◆ Your instructions
Only the lines from the one containing "## Run in docker" to the end of the records belong in the output; print them exactly.

[[ Data for review open ]]

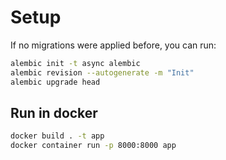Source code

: # Setup

If no migrations were applied before, you can run:

```bash
alembic init -t async alembic
alembic revision --autogenerate -m "Init"
alembic upgrade head
```

## Run in docker

```bash
docker build . -t app
docker container run -p 8000:8000 app
```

[[ Data for review closed ]]

◆ Answer to this problem
## Run in docker

```bash
docker build . -t app
docker container run -p 8000:8000 app
```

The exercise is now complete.